TEXT

An Abolition Traitor

The text is a broadside editorial written by an anonymous laborer and published in New York on August 29, 1863.
Author
Democratic Workingman (Anonymous)
Grade Level

This text is part of the Teaching Hard History Text Library and aligns with Key Concept 4.

pamphlet for an abolition traitor

AN ABOLITION Traitor. 

There are traitors in the North as well as in the South, and there are abolitionists in the South as well as in the North. Some of the Southern abolitionists have strange views in regard to slavery and its abolition. Among the rest, the distinguished son of Georgia, Hon. Robert Toombs, holds a prominent place. His views are clearly stated in the following extract from one of his speeches on abolition. In speaking of the negro, he said---  

“His condition is not permanent among us, and we may find his exodus in the unvarying laws of population. Under the conditions of labor in England, and the continent of Europe, slavery could not exist here, or anywhere else.---The moment wages descend to a point barely sufficient to support the laborer and his family, capital cannot afford to own labor, and slavery instantly ceases. Slavery ceased in England in obedience to this law, and not from any regard to liberty or humanity. The increase of population will produce the same result in this country, and American slavery, like that of England, will find its euthanasy [death] in the general prostration of all labor. 

Mr. Toombs believes that slavery will die out, when the wages of white workingmen are run down so low that “capital cannot afford to own labor;” in other words, when free white workingmen are reduced to the same level as negro slaves, then the negroes will be set free. We must make white men and their families as cheap as negro slaves! Workingmen! How do you like the prospect held out to you? 

Another traitor, the Richmond Enquirer, in an article showing the superiority of “the nigger” over white men, says 

“Free society is a monstrous abortion, and slavery, the beautiful, healthy, and natural state of being which they [the South] are trying to adopt.  

“The slaves are governed far better than the Free laborers of the North. 

Our slaves are not only better off as to physical comfort, than Free Laborers, but their moral condition is better.” 

These are the sentiments advocated by men who are doing their utmost to destroy the Union, overthrow the institutions of popular freedom, and reduce free white workingmen to the same political, social, and moral condition as their slaves. 

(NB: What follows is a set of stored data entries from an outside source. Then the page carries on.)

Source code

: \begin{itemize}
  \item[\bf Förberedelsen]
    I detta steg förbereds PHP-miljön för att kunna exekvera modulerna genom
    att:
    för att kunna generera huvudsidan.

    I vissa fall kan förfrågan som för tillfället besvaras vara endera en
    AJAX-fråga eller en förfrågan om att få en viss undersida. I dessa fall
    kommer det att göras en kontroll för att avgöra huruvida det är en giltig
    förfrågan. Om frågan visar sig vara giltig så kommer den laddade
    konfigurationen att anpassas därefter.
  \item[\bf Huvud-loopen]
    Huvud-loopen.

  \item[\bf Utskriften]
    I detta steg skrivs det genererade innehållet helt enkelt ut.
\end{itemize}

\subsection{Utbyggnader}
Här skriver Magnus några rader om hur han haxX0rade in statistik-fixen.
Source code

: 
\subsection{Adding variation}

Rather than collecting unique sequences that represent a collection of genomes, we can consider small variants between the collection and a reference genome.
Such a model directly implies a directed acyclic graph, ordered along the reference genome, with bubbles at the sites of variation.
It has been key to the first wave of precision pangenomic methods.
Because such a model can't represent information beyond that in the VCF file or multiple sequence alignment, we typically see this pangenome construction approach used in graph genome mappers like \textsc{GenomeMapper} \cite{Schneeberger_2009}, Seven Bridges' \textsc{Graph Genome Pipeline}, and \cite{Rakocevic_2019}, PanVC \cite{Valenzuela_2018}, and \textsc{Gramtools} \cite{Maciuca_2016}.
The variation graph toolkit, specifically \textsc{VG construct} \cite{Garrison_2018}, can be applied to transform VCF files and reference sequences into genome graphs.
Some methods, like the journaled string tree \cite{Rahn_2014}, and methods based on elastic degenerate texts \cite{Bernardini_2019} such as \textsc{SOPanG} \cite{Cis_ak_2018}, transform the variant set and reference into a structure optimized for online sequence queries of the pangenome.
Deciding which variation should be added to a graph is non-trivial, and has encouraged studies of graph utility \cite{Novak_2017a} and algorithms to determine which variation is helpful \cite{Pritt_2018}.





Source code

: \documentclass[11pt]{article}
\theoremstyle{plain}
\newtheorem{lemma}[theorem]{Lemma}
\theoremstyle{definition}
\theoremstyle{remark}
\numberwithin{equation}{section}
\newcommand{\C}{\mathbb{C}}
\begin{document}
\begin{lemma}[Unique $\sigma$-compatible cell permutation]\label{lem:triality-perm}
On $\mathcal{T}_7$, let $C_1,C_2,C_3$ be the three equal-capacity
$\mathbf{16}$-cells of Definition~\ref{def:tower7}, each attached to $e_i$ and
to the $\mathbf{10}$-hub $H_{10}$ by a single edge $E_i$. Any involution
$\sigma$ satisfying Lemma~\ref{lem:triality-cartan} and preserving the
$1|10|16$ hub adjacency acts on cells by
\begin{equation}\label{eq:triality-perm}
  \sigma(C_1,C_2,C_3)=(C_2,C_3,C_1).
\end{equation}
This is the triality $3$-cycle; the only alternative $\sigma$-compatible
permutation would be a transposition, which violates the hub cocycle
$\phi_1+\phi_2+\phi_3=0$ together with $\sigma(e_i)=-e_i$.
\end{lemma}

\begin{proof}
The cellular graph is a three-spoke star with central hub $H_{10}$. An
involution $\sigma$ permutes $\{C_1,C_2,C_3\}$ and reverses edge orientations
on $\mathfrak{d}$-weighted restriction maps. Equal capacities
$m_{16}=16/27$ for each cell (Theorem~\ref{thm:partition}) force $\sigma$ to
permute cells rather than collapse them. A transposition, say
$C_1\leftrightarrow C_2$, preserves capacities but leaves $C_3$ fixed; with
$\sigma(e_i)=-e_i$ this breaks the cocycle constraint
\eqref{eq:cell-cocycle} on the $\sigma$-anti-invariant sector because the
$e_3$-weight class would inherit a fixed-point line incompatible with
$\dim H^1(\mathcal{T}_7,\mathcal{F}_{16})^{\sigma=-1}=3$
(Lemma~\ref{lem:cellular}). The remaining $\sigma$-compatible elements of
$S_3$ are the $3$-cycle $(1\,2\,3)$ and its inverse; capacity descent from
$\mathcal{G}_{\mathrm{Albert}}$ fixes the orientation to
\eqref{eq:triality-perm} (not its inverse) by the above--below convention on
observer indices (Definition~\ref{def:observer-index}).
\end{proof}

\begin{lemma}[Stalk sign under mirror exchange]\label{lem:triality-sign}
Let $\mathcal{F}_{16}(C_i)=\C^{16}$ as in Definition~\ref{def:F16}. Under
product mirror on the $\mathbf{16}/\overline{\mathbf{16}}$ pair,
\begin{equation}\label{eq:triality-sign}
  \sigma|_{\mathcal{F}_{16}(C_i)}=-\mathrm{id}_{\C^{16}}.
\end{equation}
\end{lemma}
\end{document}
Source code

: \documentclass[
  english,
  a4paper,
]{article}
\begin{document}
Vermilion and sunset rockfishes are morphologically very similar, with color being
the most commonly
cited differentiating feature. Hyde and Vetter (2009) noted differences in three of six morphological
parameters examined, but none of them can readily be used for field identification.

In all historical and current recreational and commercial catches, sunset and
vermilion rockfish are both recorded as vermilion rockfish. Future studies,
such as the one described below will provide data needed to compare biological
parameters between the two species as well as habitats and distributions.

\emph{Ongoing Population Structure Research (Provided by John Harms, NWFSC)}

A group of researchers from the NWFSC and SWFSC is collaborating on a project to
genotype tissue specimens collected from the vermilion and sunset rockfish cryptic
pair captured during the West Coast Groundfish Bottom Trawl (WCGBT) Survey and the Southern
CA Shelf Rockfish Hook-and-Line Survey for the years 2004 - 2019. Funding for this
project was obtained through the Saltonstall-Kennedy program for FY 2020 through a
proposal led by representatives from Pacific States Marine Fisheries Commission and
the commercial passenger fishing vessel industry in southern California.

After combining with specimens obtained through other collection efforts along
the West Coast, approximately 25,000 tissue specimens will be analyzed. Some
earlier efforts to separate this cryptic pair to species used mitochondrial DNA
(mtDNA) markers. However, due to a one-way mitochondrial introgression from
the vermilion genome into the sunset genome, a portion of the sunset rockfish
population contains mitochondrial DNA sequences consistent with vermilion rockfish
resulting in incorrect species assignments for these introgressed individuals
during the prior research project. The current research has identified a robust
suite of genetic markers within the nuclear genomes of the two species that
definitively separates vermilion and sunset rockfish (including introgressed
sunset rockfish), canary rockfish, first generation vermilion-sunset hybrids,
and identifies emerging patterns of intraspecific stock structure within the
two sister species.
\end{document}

Will the Workingmen of the Union help them any longer? 

A Democratic Workingman. 

NEW YORK, Aug. 29, 1863.

Source
This text is in the public domain. Retrieved from https://www.loc.gov/item/scsm000287/.
Text Dependent Questions
  1. Question
    Who is the intended audience of this particular editorial?
    Answer
    The intended audience can be found by the last full line of the editorial: “Will the Workingmen of the Union help them any longer?” The author is targeting the white labor class of the North (as this was published in New York City).
  2. Question
    The author identifies several “traitors” in this editorial. Who does the editorial call traitors and why?
    Answer
    The first “traitors” cited are Southern abolitionists because the editorial believes that these abolitionists want the freedom of African enslaved people at the expense of the labor and wages of white laborers. The editorial also accuses the Richmond Enquirer (newspaper) of being a traitor because it has criticized the society that supports free labor. In both cases the editorial states that these traitors “are doing their utmost to destroy the Union.”
  3. Question
    What is the main argument of the author? List words or phrases that support your analysis.
    Answer
    The word “abolition” focuses the conversation on the issue of slavery, about which the author has plenty to say. However, the main argument of the editorial is that the forces of those who both support and attack slavery do not support the interests of the working-class laborer. In addition to this, it is clear that the author is focused on the interests of laborers and not on the interests of those who are in dispute over the issue of slavery: “Workingmen! How do you like the prospect held out to you?”
  4. Question
    What does this editorial tell us about the attitude of Northerners toward the institution of slavery?
    Answer
    This editorial provides a complicated picture of Northern attitudes toward slavery. The dominant narrative of the Civil War is that most Northerners were antislavery if not fully abolitionist. What this perspective shows the historian is that people often see issues through the lens or the point of view of their own needs, fears and desires. In this editorial, the author is neither pro- nor antislavery. Rather, the author is arguing for the rights of white laborers in the North that may be compromised or limited by other powerful interests. Instead of not supporting slavery, the author seems to be warning against supporting those powerful people who will not support the laborer.